* THE TASK
All pictures must be dropped, while the entries are given again word for word.

* * *

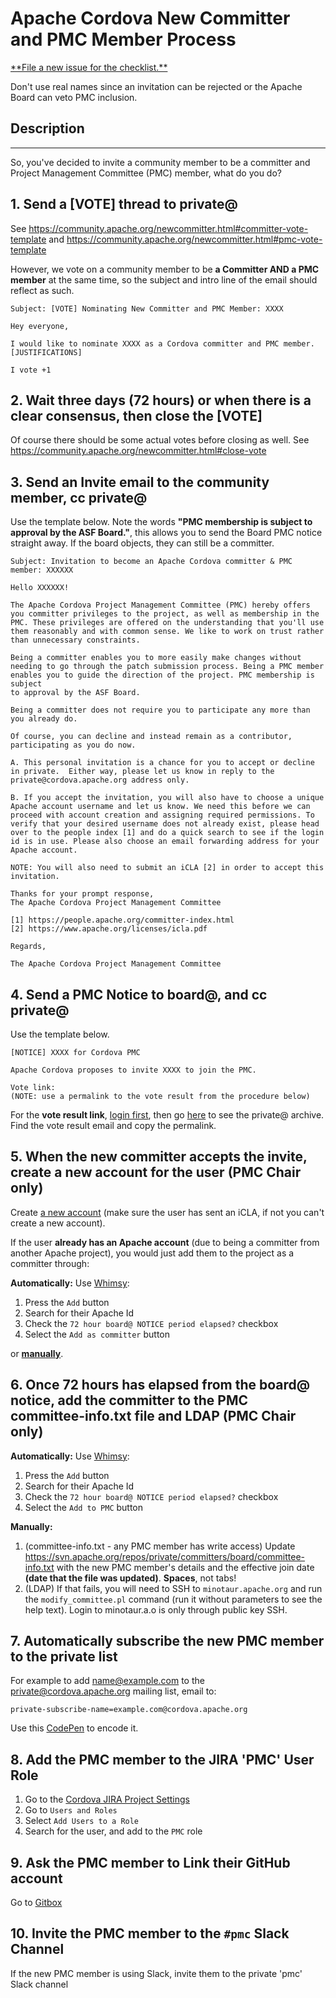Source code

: # Apache Cordova New Committer and PMC Member Process


<a href="https://github.com/apache/cordova-new-committer-and-pmc/issues/new" class="btn btn-primary float-right" role="button" data-hotkey="c">
**File a new issue for the checklist.**</a>

Don't use real names since an invitation can be rejected or the Apache Board can veto PMC inclusion.

## Description
---

So, you've decided to invite a community member to be a committer and Project Management Committee (PMC) member, what do you do?

## 1. Send a [VOTE] thread to private@

See https://community.apache.org/newcommitter.html#committer-vote-template and https://community.apache.org/newcommitter.html#pmc-vote-template

However, we vote on a community member to be **a Committer AND a PMC member** at the same time, so the subject and intro line of the email should reflect as such.



```
Subject: [VOTE] Nominating New Committer and PMC Member: XXXX

Hey everyone,

I would like to nominate XXXX as a Cordova committer and PMC member.
[JUSTIFICATIONS]

I vote +1
```

## 2. Wait three days (72 hours) or when there is a clear consensus, then close the [VOTE]

Of course there should be some actual votes before closing as well. See https://community.apache.org/newcommitter.html#close-vote

## 3. Send an Invite email to the community member, cc private@

Use the template below. Note the words **"PMC membership is subject
to approval by the ASF Board."**, this allows you to send the Board PMC notice straight away. If the board objects, they can still be a committer.

```
Subject: Invitation to become an Apache Cordova committer & PMC member: XXXXXX

Hello XXXXXX!
 
The Apache Cordova Project Management Committee (PMC) hereby offers
you committer privileges to the project, as well as membership in the
PMC. These privileges are offered on the understanding that you'll use
them reasonably and with common sense. We like to work on trust rather
than unnecessary constraints.

Being a committer enables you to more easily make changes without
needing to go through the patch submission process. Being a PMC member
enables you to guide the direction of the project. PMC membership is subject
to approval by the ASF Board.

Being a committer does not require you to participate any more than
you already do.

Of course, you can decline and instead remain as a contributor,
participating as you do now.

A. This personal invitation is a chance for you to accept or decline
in private.  Either way, please let us know in reply to the
private@cordova.apache.org address only.

B. If you accept the invitation, you will also have to choose a unique
Apache account username and let us know. We need this before we can
proceed with account creation and assigning required permissions. To
verify that your desired username does not already exist, please head
over to the people index [1] and do a quick search to see if the login
id is in use. Please also choose an email forwarding address for your
Apache account.

NOTE: You will also need to submit an iCLA [2] in order to accept this invitation.

Thanks for your prompt response,
The Apache Cordova Project Management Committee

[1] https://people.apache.org/committer-index.html
[2] https://www.apache.org/licenses/icla.pdf

Regards,

The Apache Cordova Project Management Committee
```

## 4. Send a PMC Notice to board@, and cc private@

Use the template below. 

```
[NOTICE] XXXX for Cordova PMC

Apache Cordova proposes to invite XXXX to join the PMC.

Vote link:  
(NOTE: use a permalink to the vote result from the procedure below)
```

For the **vote result link**, 
[login first](https://lists.apache.org/oauth.html), then go [here](https://lists.apache.org/list.html?private@cordova.apache.org) to see the private@ archive. Find the vote result email and copy the permalink.

## 5. When the new committer accepts the invite, create a new account for the user (PMC Chair only)

Create [a new account](https://whimsy.apache.org/officers/acreq) (make sure the user has sent an iCLA, if not you can't create a new account).

If the user **already has an Apache account** (due to being a committer from another Apache project), you would just add them to the project as a committer through: 

**Automatically:**
Use [Whimsy](https://whimsy.apache.org/roster/committee/cordova):
1. Press the `Add` button
2. Search for their Apache Id
3. Check the `72 hour board@ NOTICE period elapsed?` checkbox
4. Select the `Add as committer` button

or **[manually](https://www.apache.org/dev/pmc.html#SVNaccess)**.

## 6. Once 72 hours has elapsed from the board@ notice, add the committer to the PMC committee-info.txt file and LDAP (PMC Chair only)

**Automatically:**
Use [Whimsy](https://whimsy.apache.org/roster/committee/cordova):
1. Press the `Add` button
2. Search for their Apache Id
3. Check the `72 hour board@ NOTICE period elapsed?` checkbox
4. Select the `Add to PMC` button

**Manually:**
1. (committee-info.txt - any PMC member has write access) Update https://svn.apache.org/repos/private/committers/board/committee-info.txt with the new PMC member's details and the effective join date **(date that the file was updated)**. **Spaces**, not tabs!
2. (LDAP) If that fails, you will need to SSH to `minotaur.apache.org` and run the `modify_committee.pl` command (run it without parameters to see the help text). Login to minotaur.a.o is only through public key SSH.

## 7. Automatically subscribe the new PMC member to the private list

For example to add name@example.com to the private@cordova.apache.org mailing list, email to:
```
private-subscribe-name=example.com@cordova.apache.org
```
Use this [CodePen](https://codepen.io/shazron/pen/yXVbXr) to encode it.

## 8. Add the PMC member to the JIRA 'PMC' User Role

1. Go to the [Cordova JIRA Project Settings](https://issues.apache.org/jira/plugins/servlet/project-config/CB/summary)
2. Go to `Users and Roles`
3. Select `Add Users to a Role`
4. Search for the user, and add to the `PMC` role

## 9. Ask the PMC member to Link their GitHub account

Go to [Gitbox](https://gitbox.apache.org/setup/)

## 10. Invite the PMC member to the `#pmc` Slack Channel

If the new PMC member is using Slack, invite them to the private 'pmc' Slack channel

* * *

* WRITTEN REPLY
Source code

: # Apache Cordova New Committer and PMC Member Process


<a href="https://github.com/apache/cordova-new-committer-and-pmc/issues/new" class="btn btn-primary float-right" role="button" data-hotkey="c">
**File a new issue for the checklist.**</a>

Don't use real names since an invitation can be rejected or the Apache Board can veto PMC inclusion.

## Description
---

So, you've decided to invite a community member to be a committer and Project Management Committee (PMC) member, what do you do?

## 1. Send a [VOTE] thread to private@

See https://community.apache.org/newcommitter.html#committer-vote-template and https://community.apache.org/newcommitter.html#pmc-vote-template

However, we vote on a community member to be **a Committer AND a PMC member** at the same time, so the subject and intro line of the email should reflect as such.



```
Subject: [VOTE] Nominating New Committer and PMC Member: XXXX

Hey everyone,

I would like to nominate XXXX as a Cordova committer and PMC member.
[JUSTIFICATIONS]

I vote +1
```

## 2. Wait three days (72 hours) or when there is a clear consensus, then close the [VOTE]

Of course there should be some actual votes before closing as well. See https://community.apache.org/newcommitter.html#close-vote

## 3. Send an Invite email to the community member, cc private@

Use the template below. Note the words **"PMC membership is subject
to approval by the ASF Board."**, this allows you to send the Board PMC notice straight away. If the board objects, they can still be a committer.

```
Subject: Invitation to become an Apache Cordova committer & PMC member: XXXXXX

Hello XXXXXX!
 
The Apache Cordova Project Management Committee (PMC) hereby offers
you committer privileges to the project, as well as membership in the
PMC. These privileges are offered on the understanding that you'll use
them reasonably and with common sense. We like to work on trust rather
than unnecessary constraints.

Being a committer enables you to more easily make changes without
needing to go through the patch submission process. Being a PMC member
enables you to guide the direction of the project. PMC membership is subject
to approval by the ASF Board.

Being a committer does not require you to participate any more than
you already do.

Of course, you can decline and instead remain as a contributor,
participating as you do now.

A. This personal invitation is a chance for you to accept or decline
in private.  Either way, please let us know in reply to the
private@cordova.apache.org address only.

B. If you accept the invitation, you will also have to choose a unique
Apache account username and let us know. We need this before we can
proceed with account creation and assigning required permissions. To
verify that your desired username does not already exist, please head
over to the people index [1] and do a quick search to see if the login
id is in use. Please also choose an email forwarding address for your
Apache account.

NOTE: You will also need to submit an iCLA [2] in order to accept this invitation.

Thanks for your prompt response,
The Apache Cordova Project Management Committee

[1] https://people.apache.org/committer-index.html
[2] https://www.apache.org/licenses/icla.pdf

Regards,

The Apache Cordova Project Management Committee
```

## 4. Send a PMC Notice to board@, and cc private@

Use the template below. 

```
[NOTICE] XXXX for Cordova PMC

Apache Cordova proposes to invite XXXX to join the PMC.

Vote link:  
(NOTE: use a permalink to the vote result from the procedure below)
```

For the **vote result link**, 
[login first](https://lists.apache.org/oauth.html), then go [here](https://lists.apache.org/list.html?private@cordova.apache.org) to see the private@ archive. Find the vote result email and copy the permalink.

## 5. When the new committer accepts the invite, create a new account for the user (PMC Chair only)

Create [a new account](https://whimsy.apache.org/officers/acreq) (make sure the user has sent an iCLA, if not you can't create a new account).

If the user **already has an Apache account** (due to being a committer from another Apache project), you would just add them to the project as a committer through: 

**Automatically:**
Use [Whimsy](https://whimsy.apache.org/roster/committee/cordova):
1. Press the `Add` button
2. Search for their Apache Id
3. Check the `72 hour board@ NOTICE period elapsed?` checkbox
4. Select the `Add as committer` button

or **[manually](https://www.apache.org/dev/pmc.html#SVNaccess)**.

## 6. Once 72 hours has elapsed from the board@ notice, add the committer to the PMC committee-info.txt file and LDAP (PMC Chair only)

**Automatically:**
Use [Whimsy](https://whimsy.apache.org/roster/committee/cordova):
1. Press the `Add` button
2. Search for their Apache Id
3. Check the `72 hour board@ NOTICE period elapsed?` checkbox
4. Select the `Add to PMC` button

**Manually:**
1. (committee-info.txt - any PMC member has write access) Update https://svn.apache.org/repos/private/committers/board/committee-info.txt with the new PMC member's details and the effective join date **(date that the file was updated)**. **Spaces**, not tabs!
2. (LDAP) If that fails, you will need to SSH to `minotaur.apache.org` and run the `modify_committee.pl` command (run it without parameters to see the help text). Login to minotaur.a.o is only through public key SSH.

## 7. Automatically subscribe the new PMC member to the private list

For example to add name@example.com to the private@cordova.apache.org mailing list, email to:
```
private-subscribe-name=example.com@cordova.apache.org
```
Use this [CodePen](https://codepen.io/shazron/pen/yXVbXr) to encode it.

## 8. Add the PMC member to the JIRA 'PMC' User Role

1. Go to the [Cordova JIRA Project Settings](https://issues.apache.org/jira/plugins/servlet/project-config/CB/summary)
2. Go to `Users and Roles`
3. Select `Add Users to a Role`
4. Search for the user, and add to the `PMC` role

## 9. Ask the PMC member to Link their GitHub account

Go to [Gitbox](https://gitbox.apache.org/setup/)

## 10. Invite the PMC member to the `#pmc` Slack Channel

If the new PMC member is using Slack, invite them to the private 'pmc' Slack channel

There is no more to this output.